The Partnership for Safe Medicines issued a May statement strongly supporting the FDA's April 30 proposal to exclude semaglutide, tirzepatide, and liraglutide from the 503B outsourcing-facility bulks list, citing 'sound science, sound law, and a clear-eyed commitment to patient safety.' The Partnership cited more than 455 adverse-event reports linked to compounded semaglutide and more than 320 tied to compounded tirzepatide — many involving dosing errors from multidose vials, some leading to hospitalization — as the safety basis. The group plans to submit a full comment to the Federal Register docket before the June 29 deadline and is encouraging other patient-safety groups to do the same.
On the April 30 call, Lilly USA executive Ilya Yuffa said roughly 20,000 patients are now on Foundayo (orforglipron) for obesity or overweight and more than 8,000 prescribers have written it.
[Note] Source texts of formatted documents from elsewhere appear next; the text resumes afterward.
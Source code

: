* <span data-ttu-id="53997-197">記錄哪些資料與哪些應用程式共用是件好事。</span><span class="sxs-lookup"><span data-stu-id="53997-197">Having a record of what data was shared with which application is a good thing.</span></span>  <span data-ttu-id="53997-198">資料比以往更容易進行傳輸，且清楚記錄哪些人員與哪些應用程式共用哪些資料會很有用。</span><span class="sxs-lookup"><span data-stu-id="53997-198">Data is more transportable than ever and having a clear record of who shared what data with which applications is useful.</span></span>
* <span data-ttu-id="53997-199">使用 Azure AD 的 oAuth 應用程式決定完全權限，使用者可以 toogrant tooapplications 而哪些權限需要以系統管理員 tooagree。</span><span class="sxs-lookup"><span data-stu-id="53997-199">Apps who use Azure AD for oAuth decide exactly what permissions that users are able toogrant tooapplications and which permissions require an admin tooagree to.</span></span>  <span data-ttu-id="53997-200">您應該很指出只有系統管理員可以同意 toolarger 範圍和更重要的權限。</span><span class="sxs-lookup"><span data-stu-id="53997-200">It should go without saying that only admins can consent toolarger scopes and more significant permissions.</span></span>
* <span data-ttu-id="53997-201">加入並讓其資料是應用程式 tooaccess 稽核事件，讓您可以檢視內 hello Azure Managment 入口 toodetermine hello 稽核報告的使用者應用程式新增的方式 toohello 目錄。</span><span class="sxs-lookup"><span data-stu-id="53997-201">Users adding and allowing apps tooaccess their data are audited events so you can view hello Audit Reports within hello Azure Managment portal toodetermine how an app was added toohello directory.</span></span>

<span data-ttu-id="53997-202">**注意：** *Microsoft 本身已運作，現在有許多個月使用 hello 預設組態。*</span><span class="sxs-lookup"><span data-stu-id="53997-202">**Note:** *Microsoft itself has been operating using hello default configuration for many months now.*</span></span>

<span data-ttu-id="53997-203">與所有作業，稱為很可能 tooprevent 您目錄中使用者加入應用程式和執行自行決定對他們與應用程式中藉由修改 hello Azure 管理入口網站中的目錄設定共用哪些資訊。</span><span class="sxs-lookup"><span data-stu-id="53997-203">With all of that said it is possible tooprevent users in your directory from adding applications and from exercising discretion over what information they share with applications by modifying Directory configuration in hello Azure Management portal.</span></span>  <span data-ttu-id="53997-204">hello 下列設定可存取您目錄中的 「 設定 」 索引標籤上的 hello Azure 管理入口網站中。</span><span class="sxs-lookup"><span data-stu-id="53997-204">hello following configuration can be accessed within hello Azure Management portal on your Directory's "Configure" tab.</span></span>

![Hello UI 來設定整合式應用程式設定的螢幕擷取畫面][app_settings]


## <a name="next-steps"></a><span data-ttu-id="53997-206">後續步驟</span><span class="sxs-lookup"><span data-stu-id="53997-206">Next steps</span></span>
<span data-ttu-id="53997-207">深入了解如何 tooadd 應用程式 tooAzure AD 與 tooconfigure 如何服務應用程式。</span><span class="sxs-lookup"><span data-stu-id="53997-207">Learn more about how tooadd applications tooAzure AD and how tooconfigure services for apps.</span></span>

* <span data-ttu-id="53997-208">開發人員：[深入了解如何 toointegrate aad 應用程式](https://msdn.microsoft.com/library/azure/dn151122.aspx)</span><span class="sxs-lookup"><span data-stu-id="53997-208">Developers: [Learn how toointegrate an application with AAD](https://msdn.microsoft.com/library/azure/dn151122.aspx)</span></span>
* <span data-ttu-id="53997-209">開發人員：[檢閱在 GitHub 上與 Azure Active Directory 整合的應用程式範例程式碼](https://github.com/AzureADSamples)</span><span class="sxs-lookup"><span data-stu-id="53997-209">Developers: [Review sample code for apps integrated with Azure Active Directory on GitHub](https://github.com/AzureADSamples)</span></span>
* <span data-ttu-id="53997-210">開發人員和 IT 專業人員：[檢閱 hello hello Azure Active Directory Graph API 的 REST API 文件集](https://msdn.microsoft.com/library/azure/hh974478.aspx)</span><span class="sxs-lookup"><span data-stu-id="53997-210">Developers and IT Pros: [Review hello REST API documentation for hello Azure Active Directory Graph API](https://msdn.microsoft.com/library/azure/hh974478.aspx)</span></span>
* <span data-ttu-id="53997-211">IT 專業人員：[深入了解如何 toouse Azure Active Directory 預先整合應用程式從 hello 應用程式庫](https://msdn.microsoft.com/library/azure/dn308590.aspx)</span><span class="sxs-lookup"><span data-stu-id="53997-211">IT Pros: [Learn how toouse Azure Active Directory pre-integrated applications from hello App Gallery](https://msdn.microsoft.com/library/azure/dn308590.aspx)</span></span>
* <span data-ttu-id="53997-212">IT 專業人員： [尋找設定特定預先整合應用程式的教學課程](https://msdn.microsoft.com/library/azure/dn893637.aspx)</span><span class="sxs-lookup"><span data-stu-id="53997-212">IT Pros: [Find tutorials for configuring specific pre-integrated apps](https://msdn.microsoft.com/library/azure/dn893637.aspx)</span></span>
Notably, 80% of patients are new to the GLP-1 class and one-third of prescribers had not previously written an oral GLP-1, suggesting Foundayo is expanding the addressable market rather than purely cannibalizing injectables. Lilly also confirmed commercial access at two of the three largest U.S. pharmacy benefit managers effective mid-May. Active sales-force promotion only began the week of April 23, two weeks after broad supply-channel availability on April 9.
Hims & Hers shares climbed roughly 9% in early-week trading from $28.82 to $31 ahead of the company's May 11 Q1 2026 earnings, extending a five-session run that has lifted the stock about 49%. The catalysts: renewed FDA interest in peptides via the upcoming July PCAC meeting and the company's Novo Nordisk collaboration providing branded Wegovy and Ozempic access. Hims also flagged a 2026 longevity specialty launch covering peptides, coenzymes, and GLP/GIP treatments, and continues to invest in the California peptide-manufacturing facility acquired in February 2025 — which could pivot to producing reclassified Category 1 peptides if the July PCAC clears the path.
Novo Nordisk announced May 1 that Ozempic (semaglutide) tablets at 1.5 mg, 4 mg, and 9 mg will be available across 70,000+ U.S. pharmacies starting Monday, May 4, for adults with type 2 diabetes. The product is the only FDA-approved oral peptide GLP-1 medication cleared for both primary and secondary cardiovascular risk reduction in adults with T2D, manufactured end-to-end in the United States. Insured patients can access the pill for as little as $25 for up to a 3-month supply; self-pay patients face $149–$299/month depending on dose strength.